By ucyow3c, on 23 December 2015

pencil-icon Written by Iwona Bisaga (PhD student at UCL Urban Sustainability and Resilience)

Off-grid solar

Image: SolarAid

The Social Research on Off-Grid Solar (SROGS) conference took place at UCL on 9 and 10 December. It was jointly organised by Declan Murray (School of Social and Political Science, University of Edinburgh) and I.

This two-day event saw speakers and attendees from a diverse range of disciplines get together to discuss a variety of themes around off-grid solar solutions for energy access in Sub-Saharan Africa, South-East Asia and Latin America. Presenters included academics, PhD students, private sector representatives, policy makers, practitioners, physicists and engineers, which provided a solid overview of the sector and the challenges it is (and has been) facing since it came to prominence in the 1990s.
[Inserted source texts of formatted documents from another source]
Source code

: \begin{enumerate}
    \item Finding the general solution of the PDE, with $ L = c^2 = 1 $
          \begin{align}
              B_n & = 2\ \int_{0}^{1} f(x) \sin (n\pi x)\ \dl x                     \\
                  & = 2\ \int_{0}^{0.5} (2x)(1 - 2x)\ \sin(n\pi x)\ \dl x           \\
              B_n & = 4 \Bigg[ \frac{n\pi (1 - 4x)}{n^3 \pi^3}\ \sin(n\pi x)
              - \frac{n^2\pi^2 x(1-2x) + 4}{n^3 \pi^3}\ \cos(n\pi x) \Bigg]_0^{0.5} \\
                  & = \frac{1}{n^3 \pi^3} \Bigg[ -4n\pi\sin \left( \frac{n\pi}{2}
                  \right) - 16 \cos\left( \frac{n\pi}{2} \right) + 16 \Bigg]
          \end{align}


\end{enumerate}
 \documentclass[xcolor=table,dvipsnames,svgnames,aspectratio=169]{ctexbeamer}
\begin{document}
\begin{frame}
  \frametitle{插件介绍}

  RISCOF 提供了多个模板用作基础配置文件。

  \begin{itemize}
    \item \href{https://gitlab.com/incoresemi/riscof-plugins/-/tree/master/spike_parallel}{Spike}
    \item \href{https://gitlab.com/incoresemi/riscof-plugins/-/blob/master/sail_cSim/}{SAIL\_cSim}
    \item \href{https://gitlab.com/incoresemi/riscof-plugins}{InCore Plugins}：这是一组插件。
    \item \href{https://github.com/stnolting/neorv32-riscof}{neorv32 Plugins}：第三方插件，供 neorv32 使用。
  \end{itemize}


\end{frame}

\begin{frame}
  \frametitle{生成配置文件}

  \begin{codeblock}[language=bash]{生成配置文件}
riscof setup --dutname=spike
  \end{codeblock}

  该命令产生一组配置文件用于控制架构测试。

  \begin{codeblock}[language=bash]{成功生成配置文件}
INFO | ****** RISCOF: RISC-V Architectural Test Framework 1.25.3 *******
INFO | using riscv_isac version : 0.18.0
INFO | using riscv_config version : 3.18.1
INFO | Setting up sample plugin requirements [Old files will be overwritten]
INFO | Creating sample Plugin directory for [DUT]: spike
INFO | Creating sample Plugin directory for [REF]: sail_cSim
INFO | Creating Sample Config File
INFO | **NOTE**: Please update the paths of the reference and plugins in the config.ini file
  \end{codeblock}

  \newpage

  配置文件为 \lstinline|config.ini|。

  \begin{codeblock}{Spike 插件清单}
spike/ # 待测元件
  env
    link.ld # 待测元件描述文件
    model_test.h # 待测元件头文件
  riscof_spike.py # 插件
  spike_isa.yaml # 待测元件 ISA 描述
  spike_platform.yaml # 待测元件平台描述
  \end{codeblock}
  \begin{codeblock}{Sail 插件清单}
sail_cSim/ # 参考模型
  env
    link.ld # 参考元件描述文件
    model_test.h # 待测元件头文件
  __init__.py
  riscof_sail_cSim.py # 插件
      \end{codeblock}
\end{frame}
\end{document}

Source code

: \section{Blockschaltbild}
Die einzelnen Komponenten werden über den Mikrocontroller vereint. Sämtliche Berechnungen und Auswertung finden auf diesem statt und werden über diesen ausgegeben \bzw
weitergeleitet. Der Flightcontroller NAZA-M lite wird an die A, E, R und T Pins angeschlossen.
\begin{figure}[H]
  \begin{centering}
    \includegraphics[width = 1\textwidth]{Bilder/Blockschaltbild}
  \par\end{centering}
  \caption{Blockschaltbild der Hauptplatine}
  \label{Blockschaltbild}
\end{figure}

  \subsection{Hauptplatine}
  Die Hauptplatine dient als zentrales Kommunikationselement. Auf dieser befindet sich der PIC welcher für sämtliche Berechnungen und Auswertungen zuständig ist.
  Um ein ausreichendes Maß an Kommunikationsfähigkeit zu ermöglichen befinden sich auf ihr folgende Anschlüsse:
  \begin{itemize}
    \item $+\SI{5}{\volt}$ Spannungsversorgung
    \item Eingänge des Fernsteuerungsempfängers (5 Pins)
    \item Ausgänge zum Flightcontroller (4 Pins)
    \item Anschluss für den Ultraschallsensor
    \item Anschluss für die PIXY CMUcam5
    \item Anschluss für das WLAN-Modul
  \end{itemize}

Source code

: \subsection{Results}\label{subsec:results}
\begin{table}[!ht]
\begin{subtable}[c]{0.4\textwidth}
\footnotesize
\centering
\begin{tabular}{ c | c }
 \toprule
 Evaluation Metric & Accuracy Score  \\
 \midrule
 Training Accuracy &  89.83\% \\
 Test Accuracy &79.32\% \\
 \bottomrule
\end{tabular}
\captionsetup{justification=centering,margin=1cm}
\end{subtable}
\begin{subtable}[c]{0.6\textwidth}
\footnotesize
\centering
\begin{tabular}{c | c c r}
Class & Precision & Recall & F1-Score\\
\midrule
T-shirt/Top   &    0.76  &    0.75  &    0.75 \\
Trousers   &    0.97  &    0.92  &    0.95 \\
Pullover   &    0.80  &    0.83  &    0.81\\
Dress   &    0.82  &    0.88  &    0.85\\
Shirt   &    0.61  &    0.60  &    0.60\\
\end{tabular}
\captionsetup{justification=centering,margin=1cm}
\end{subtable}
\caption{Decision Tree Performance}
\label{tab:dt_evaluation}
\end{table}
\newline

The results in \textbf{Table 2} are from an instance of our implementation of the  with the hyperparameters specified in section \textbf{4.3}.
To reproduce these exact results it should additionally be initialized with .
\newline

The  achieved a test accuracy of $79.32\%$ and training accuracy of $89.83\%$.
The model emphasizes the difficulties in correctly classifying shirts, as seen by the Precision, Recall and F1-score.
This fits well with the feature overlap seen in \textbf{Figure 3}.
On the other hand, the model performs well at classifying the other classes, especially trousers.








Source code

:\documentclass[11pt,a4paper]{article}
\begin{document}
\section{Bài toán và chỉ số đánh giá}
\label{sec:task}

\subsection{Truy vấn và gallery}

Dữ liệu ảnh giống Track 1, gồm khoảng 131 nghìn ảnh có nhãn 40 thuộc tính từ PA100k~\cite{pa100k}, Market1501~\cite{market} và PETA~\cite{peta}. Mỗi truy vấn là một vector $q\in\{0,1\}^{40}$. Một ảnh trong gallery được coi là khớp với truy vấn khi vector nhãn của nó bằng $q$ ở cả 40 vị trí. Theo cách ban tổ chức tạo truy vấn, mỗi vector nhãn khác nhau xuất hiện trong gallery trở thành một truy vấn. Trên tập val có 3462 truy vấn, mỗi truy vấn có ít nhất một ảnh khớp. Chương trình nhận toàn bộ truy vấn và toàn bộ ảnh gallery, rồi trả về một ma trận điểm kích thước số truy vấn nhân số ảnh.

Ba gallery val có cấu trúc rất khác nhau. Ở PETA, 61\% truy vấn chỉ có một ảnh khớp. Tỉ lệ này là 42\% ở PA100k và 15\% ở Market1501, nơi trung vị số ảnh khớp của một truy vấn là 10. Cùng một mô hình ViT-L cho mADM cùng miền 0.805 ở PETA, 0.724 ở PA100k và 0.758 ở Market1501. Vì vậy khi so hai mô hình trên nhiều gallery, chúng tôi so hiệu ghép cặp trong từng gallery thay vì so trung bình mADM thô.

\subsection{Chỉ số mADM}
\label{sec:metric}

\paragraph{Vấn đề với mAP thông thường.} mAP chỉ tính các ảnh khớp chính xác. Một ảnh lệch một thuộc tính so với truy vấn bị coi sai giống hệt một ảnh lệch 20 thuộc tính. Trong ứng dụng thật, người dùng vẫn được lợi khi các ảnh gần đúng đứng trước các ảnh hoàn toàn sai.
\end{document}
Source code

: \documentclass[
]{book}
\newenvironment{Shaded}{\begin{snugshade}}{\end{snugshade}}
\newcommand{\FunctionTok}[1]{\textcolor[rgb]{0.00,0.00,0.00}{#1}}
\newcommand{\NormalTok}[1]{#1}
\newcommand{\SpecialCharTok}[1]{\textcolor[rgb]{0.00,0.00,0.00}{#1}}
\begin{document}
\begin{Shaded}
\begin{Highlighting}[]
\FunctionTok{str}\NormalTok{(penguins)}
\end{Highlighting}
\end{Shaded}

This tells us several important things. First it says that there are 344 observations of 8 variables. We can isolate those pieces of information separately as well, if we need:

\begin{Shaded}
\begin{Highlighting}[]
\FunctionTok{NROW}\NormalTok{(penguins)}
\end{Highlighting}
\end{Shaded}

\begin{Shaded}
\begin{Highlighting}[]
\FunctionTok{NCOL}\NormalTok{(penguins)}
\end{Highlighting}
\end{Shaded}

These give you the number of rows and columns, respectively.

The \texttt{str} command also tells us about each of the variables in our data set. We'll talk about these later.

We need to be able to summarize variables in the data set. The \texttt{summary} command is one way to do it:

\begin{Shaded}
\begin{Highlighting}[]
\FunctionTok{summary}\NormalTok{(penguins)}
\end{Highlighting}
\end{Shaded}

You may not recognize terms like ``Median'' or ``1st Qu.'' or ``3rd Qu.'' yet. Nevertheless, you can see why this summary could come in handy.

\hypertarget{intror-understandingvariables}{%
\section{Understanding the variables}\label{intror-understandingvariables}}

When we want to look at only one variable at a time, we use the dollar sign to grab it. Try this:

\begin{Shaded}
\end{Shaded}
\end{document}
The series of presentations and breakout group discussions focused on existing business models and technology designs, linking them to the user experience and the ways in which users and customers are included in (or excluded from) those processes, and how that could be changed to better reflect their needs and aspirations throughout the whole value chain: from product design to after-sales services and dealing with solar waste.

Socio-economic impacts and what they mean for the users, including women and marginalised communities as particularly vulnerable groups, were given a lot of attention, though it quickly became clear that there still remains a lot to be done in order to fully understand what actual impacts off-grid solar has on users, and how exactly it is utilised within households.